HOW TO COMPLETE THIS TASK: Below are some records; copy each line in them that contains "permutations".

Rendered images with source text
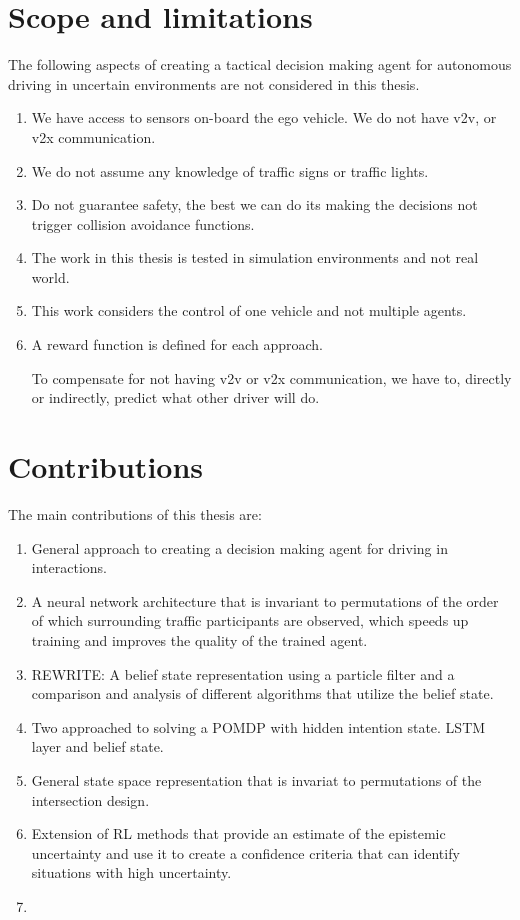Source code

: \section{Scope and limitations}
\label{sec:scope}
The following aspects of creating a tactical decision making agent for autonomous driving in uncertain environments are not considered in this thesis. 

\begin{enumerate}
	\item We have access to sensors on-board the ego vehicle. We do not have v2v, or v2x communication. 
	\item We do not assume any knowledge of traffic signs or traffic lights. 
	\item Do not guarantee safety, the best we can do its making the decisions not trigger collision avoidance functions. 
	\item The work in this thesis is tested in simulation environments and not real world. 
	\item This work considers the control of one vehicle and not multiple agents. 
	\item A reward function is defined for each approach. 
	
	To compensate for not having v2v or v2x communication, we have to, directly or indirectly, predict what other driver will do. 
	
\end{enumerate}


\section{Contributions}
\label{sec:contributions}
The main contributions of this thesis are:
\begin{enumerate}
	\item General approach to creating a decision making agent for driving in interactions. 
	\item A neural network architecture that is invariant to permutations of the order of which surrounding traffic participants are observed, which speeds up training and improves the quality of the trained agent. 
	\item REWRITE: A belief state representation using a particle filter and a comparison and analysis of different algorithms that utilize the belief state. 
	\item Two approached to solving a POMDP with hidden intention state. LSTM layer and belief state. 
	\item General state space representation that is invariat to permutations of the intersection design. 
	\item Extension of RL methods that provide an estimate of the epistemic uncertainty and use it to create a confidence criteria that can identify situations with high uncertainty. 
	\item {}

\end{enumerate}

YOUR RESPONSE:
	\item A neural network architecture that is invariant to permutations of the order of which surrounding traffic participants are observed, which speeds up training and improves the quality of the trained agent. 
	\item General state space representation that is invariat to permutations of the intersection design. 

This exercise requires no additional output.